Mark Vande Hei exercises
View of Mark Vande Hei, Expedition 53 flight engineer, exercising on the Combined Operational Load Bearing External Resistance Treadmill (COLBERT) T2 aboard the space station. Image Credit: NASA

When you’re on top of the world—or orbiting it—there’s no better place to be. NASA astronauts aboard the International Space Station (ISS) had a late night yesterday, staying up to watch a special uplink from Mission Control: Game 7 of the World Series. The winning outcome was cause for celebration, as the Astros have many fans at NASA’s Johnson Space Center in Houston, which is home base for the astronauts.

Today, the crew worked to size up the exercise equipment they rely on to sustain muscle mass and prevent bone loss while living and working in space. They set up cameras in Node 3 to capture video from multiple angles of the Advanced Resistive Exercise Device (ARED) and Miniature Exercise Device (MED-2) hardware, applied body markers, performed exercises and transferred the video for delivery to Mission Control. Aboard ISS, the exercise equipment is large and bulky, which is OK because the orbiting laboratory is about the size of a three-bedroom house. But, for Mars or other destinations beyond low-Earth orbit, available space will be difficult to come by. MED-2 aims to demonstrate that small robotic actuators can provide the same quality motion and resistance for crew workout sessions, thus reducing the size and weight of exercise devices for space missions farther out and lengthier in duration. Evaluating MED-2’s game-changing technology is crucial to the design and development of second- and third-generation hardware that is much lighter, smaller and more reliable than what is used now.

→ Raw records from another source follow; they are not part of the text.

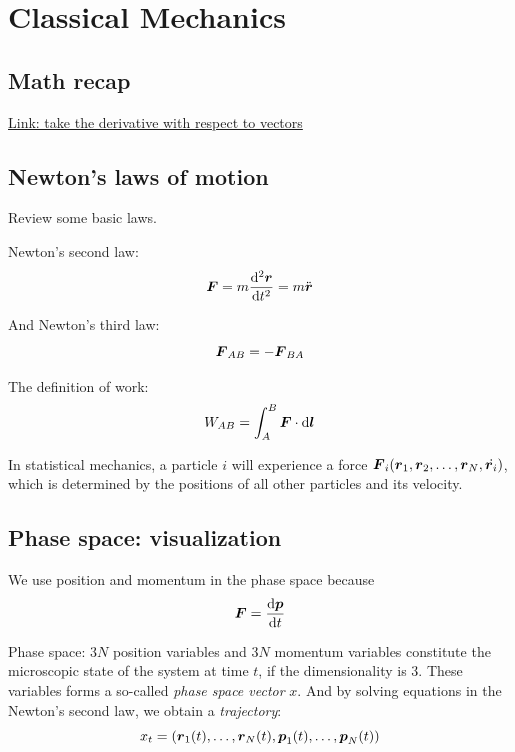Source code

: 
\chapter{Classical Mechanics}

\section{Math recap}

\href{https://www.cnblogs.com/yanghh/p/13756471.html}{Link: take the derivative with respect to vectors}

\section{Newton's laws of motion}

Review some basic laws.

Newton's second law:
\begin{equation}
	\boldsymbol{F}=m\dfrac{\mathrm{d}^2 \boldsymbol{r}}{\mathrm{d} t^2}=m\ddot{\boldsymbol{r}} \label{eq:newton2nd}
\end{equation}

And Newton's third law:
\begin{equation}
	\boldsymbol{F}_{AB}=-\boldsymbol{F}_{BA}
\end{equation}

The definition of work:
\begin{equation}
	W_{AB}=\int_A^B\boldsymbol{F}\cdot\mathrm{d}\boldsymbol{l}
\end{equation}

In statistical mechanics, a particle $i$ will experience a force $\boldsymbol{F}_i(\boldsymbol{r}_1, \boldsymbol{r}_2,\dots, \boldsymbol{r}_N, \dot{\boldsymbol{r}_i})$, which is determined by the positions of all other particles and its velocity. 

\section{Phase space: visualization}

We use position and momentum in the phase space because
\begin{equation}
	\boldsymbol{F}=\dfrac{\mathrm{d} \boldsymbol{p}}{\mathrm{d} t} \label{rp}
\end{equation}

Phase space: $3N$ position variables and $3N$ momentum variables constitute the microscopic state of the system at time $t$, if the dimensionality is 3. These variables forms a so-called \textit{phase space vector} $x$. And by solving equations in the Newton's second law, we obtain a \textit{trajectory}:
\begin{equation}
	x_t=\left(\boldsymbol{r}_1(t), \dots, \boldsymbol{r}_N(t), \boldsymbol{p}_1(t), \dots, \boldsymbol{p}_N(t)\right) \label{eq:phase-space-vector}
\end{equation}

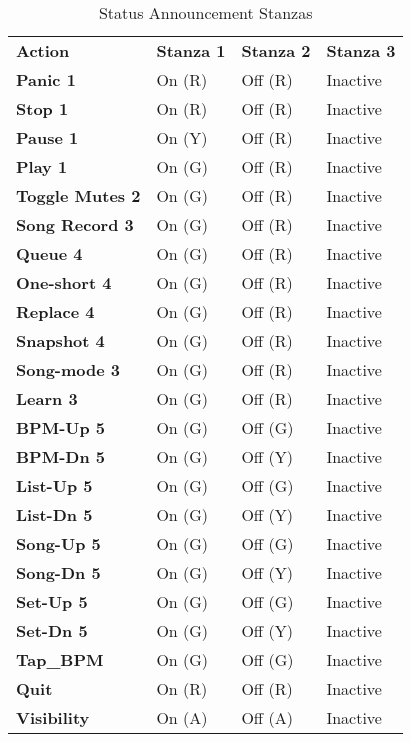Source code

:    \begin{table}[H]
      \centering
      \caption{Status Announcement Stanzas}
      \label{table:status_announcement Stanzas}
      \begin{tabular}{l l l l}
         \textbf{Action} & \textbf{Stanza 1} & \textbf{Stanza 2} & \textbf{Stanza 3} \\
         \textbf{Panic 1} & On (R) & Off (R) & Inactive \\
         \textbf{Stop 1} & On (R) & Off (R) & Inactive \\
         \textbf{Pause 1} & On (Y) & Off (R) & Inactive \\
         \textbf{Play 1} & On (G) & Off (R) & Inactive \\
         \textbf{Toggle Mutes 2} & On (G) & Off (R) & Inactive \\
         \textbf{Song Record 3} & On (G) & Off (R) & Inactive \\
         \textbf{Queue 4} & On (G) & Off (R) & Inactive \\
         \textbf{One-short 4} & On (G) & Off (R) & Inactive \\
         \textbf{Replace 4} & On (G) & Off (R) & Inactive \\
         \textbf{Snapshot 4} & On (G) & Off (R) & Inactive \\
         \textbf{Song-mode 3} & On (G) & Off (R) & Inactive \\
         \textbf{Learn 3} & On (G) & Off (R) & Inactive \\
         \textbf{BPM-Up 5} & On (G) & Off (G) & Inactive \\
         \textbf{BPM-Dn 5} & On (G) & Off (Y) & Inactive \\
         \textbf{List-Up 5} & On (G) & Off (G) & Inactive \\
         \textbf{List-Dn 5} & On (G) & Off (Y) & Inactive \\
         \textbf{Song-Up 5} & On (G) & Off (G) & Inactive \\
         \textbf{Song-Dn 5} & On (G) & Off (Y) & Inactive \\
         \textbf{Set-Up 5} & On (G) & Off (G) & Inactive \\
         \textbf{Set-Dn 5} & On (G) & Off (Y) & Inactive \\
         \textbf{Tap\_BPM} & On (G) & Off (G) & Inactive \\
         \textbf{Quit} & On (R) & Off (R) & Inactive \\
         \textbf{Visibility} & On (A) & Off (A) & Inactive \\
      \end{tabular}
   \end{table}

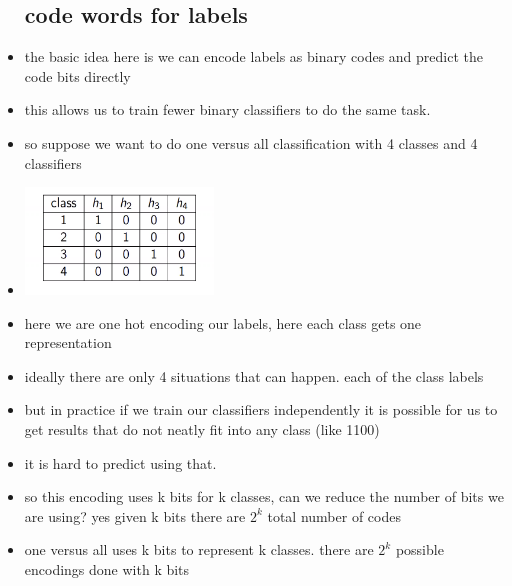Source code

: \documentclass{article}
\begin{document}
\begin{itemize}
\subsection*{code words for labels}
\item the basic idea here is we can encode labels as binary codes  and predict the code bits directly 
\item this allows us to train fewer binary classifiers to do the same task. 
\item so suppose we want to do one versus all classification  with 4 classes and 4 classifiers 
\item  \includegraphics[width=5cm]{lecture_notes/lecture_8/immages/l8_5.png}
\item here we are one hot encoding our labels, here each class gets one representation 
\item ideally there are only 4 situations that can happen. each of the class labels
\item but in practice if we train our classifiers independently  it is possible for us to get results that do not neatly fit into any class  (like 1100)
\item it is hard to predict using that. 
\item so this encoding uses k bits for k classes, can we reduce the number of bits we are using? yes given k bits there are $2^k$ total number of codes 
\item one versus all uses k bits to represent k classes. there are $2^k$ possible encodings done with k bits

\end{itemize}
\end{document}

An Expedition 53 crew member read “Notable Notebooks Scientists and Their Writings Read” on camera for Story Time from Space. These recordings are downlinked and then used in schools, combining science literacy with simple concept experiments that children can follow along with on the ground. The videos are posted in a library with accompanying educational materials, further promoting science, technology, engineering and math to budding scientists, engineers and explorers.

The station’s altitude was raised last night during a three minute, 26-second firing of the ISS Progress 67 thrusters. The reboost of the complex was the first of two such maneuvers this month to set up the correct trajectory for the landing of the Expedition 53 crew on Dec. 14 in south central Kazakhstan and the launch, three days later, of the Expedition 54-55 crew from the Baikonur Cosmodrome in Kazakhstan.